= Make Me a Pallet on the Floor =

American blues song

"Make Me a Pallet on the Floor" (Roud 13930; also "Make Me a Pallet on your Floor", "Make Me a Pallet", or "Pallet on the Floor") is a blues/jazz/folk song. It is considered a standard. As Jelly Roll Morton explained, "A pallet is something that – you get some quilts – in other words, it's a bed that's made on a floor without any four posters on 'em."

==Structure==
The melody is 16 bars long. One writer describes the structure as "a proto-blues [...that] has little in common
musically with regular blues". When played in the key of C, the typical structure is:

| F | F | C | C |
| F | F | C | C |
| C | E^{ 7} | Am | Fm^{ 6} |
| C | D^{ 7}G^{ 7} | C | C |

==History==
The composition probably originates from the end of the nineteenth century. One jazz historian states that the song "could have been sung around New Orleans in the mid-1890s." A 1906 report in the Indianapolis Freeman referred to a performance of the song by "The Texas Teaser, Bennie Jones". It appeared in sheet music in 1908 as part of "Blind Boone's Southern Rag Medley No. One: Strains from the Alleys." "The lyrics first appear in a 1911 article by folklorist Howard Odum, who had transcribed them from a performance he had heard in Mississippi a few years before."

Some sources attribute the modern score to W. C. Handy, who later modified it into a song known as "Atlanta Blues". He published "Atlanta Blues" in 1923, featuring lyrics credited to Dave Elman. The first recording of the melody appears in Handy's band's 1917 performance of "Sweet Child", which was written by Stovall and Ewing.
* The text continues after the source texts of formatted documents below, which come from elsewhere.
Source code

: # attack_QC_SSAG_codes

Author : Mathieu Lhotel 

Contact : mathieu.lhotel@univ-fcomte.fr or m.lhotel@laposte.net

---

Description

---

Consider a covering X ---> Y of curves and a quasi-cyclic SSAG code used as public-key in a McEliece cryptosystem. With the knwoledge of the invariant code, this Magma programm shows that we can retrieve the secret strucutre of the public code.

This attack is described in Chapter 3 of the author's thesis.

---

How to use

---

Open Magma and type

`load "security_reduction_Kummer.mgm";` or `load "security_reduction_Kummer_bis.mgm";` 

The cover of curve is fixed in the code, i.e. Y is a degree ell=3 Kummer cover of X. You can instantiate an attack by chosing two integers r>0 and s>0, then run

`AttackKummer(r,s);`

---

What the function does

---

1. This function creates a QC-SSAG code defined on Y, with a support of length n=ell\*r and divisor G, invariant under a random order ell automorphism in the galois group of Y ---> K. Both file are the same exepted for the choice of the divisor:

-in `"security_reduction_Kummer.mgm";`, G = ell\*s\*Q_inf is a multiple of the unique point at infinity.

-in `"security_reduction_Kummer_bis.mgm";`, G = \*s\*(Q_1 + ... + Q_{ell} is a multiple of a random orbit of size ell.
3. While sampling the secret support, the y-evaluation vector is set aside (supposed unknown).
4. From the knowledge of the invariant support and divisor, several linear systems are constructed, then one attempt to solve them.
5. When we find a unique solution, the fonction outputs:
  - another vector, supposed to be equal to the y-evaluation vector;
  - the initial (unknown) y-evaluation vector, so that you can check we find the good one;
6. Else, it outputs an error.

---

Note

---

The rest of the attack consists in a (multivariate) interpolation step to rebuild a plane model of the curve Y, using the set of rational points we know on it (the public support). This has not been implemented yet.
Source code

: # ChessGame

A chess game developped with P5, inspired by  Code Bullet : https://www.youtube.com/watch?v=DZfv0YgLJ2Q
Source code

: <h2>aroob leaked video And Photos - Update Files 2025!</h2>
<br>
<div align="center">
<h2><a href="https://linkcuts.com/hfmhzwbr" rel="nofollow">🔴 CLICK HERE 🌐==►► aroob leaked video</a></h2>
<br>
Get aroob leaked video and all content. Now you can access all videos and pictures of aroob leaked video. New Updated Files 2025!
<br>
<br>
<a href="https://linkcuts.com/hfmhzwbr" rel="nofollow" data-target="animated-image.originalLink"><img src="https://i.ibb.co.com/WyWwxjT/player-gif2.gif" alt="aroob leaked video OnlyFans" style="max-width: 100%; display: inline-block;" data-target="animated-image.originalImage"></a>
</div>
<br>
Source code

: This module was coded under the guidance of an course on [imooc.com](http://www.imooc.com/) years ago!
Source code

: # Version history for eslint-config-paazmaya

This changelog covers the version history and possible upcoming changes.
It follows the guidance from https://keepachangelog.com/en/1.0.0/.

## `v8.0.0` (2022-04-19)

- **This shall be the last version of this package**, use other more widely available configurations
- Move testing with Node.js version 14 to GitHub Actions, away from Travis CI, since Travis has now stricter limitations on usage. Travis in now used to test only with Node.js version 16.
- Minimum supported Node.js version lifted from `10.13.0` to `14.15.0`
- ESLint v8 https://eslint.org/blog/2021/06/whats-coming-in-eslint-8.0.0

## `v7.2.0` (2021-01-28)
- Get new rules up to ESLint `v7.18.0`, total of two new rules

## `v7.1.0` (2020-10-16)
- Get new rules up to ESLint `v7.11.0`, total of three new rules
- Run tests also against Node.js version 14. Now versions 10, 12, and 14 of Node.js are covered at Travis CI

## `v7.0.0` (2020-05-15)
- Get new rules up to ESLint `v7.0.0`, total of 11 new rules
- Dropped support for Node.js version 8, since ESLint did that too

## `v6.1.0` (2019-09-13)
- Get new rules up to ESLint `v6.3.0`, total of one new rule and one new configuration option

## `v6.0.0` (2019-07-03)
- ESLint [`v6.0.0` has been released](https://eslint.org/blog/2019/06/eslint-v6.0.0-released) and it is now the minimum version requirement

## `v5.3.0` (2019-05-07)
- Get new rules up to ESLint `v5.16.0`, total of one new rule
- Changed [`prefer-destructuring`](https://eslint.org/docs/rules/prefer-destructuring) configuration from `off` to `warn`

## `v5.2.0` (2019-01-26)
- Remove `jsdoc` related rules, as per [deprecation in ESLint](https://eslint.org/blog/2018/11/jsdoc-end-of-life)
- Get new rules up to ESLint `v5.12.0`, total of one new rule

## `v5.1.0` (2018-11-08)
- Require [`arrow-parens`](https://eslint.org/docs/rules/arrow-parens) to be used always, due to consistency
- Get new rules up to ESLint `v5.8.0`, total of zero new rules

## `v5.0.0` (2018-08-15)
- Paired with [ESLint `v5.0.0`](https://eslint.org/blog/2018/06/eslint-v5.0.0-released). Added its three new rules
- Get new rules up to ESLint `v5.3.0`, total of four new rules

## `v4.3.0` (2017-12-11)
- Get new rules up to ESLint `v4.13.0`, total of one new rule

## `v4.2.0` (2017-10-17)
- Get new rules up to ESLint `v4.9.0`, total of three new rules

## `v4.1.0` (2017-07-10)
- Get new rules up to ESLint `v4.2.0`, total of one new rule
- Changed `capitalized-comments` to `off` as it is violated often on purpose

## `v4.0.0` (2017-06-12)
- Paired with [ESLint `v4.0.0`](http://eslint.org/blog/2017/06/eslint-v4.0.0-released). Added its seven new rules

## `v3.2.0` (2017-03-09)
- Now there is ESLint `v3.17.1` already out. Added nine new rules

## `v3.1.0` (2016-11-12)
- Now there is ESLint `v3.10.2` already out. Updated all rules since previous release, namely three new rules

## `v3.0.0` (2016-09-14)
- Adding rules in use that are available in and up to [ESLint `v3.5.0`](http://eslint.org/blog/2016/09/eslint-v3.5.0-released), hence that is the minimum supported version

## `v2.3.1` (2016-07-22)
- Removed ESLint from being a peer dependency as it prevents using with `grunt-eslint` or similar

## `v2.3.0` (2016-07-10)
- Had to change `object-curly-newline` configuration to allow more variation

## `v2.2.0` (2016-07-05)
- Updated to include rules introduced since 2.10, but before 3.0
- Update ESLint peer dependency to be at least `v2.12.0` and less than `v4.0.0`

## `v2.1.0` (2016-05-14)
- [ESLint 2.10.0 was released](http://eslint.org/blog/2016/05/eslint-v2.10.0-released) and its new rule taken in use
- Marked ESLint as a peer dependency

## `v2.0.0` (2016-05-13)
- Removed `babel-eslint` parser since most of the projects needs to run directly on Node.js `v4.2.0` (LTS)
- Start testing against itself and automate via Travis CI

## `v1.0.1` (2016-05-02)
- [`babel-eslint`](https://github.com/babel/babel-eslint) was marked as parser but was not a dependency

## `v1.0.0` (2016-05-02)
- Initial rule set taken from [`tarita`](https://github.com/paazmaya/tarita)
Early recordings of the song were made by numerous musicians, including Virginia Liston ("Make Me a Pallet", OKeh 8247, 1925), Ethel Waters, ("Make Me a Pallet on the Floor", Columbia 14125-D, 1926), Mississippi John Hurt ("Ain't No Tellin'", OKeh 8759, 1928); and country music duo the Stripling Brothers ("Pallet on the Floor", Decca 5367, 1936).

During a live session captured by Alan Lomax, Delta blues guitarist and singer Sam Chatmon accounted, "When I first started picking guitar it was about the first or the second [song] I learned ... [I] was about 4 years old", making it the year 1901 when Sam learned the song in Bolton, Mississippi.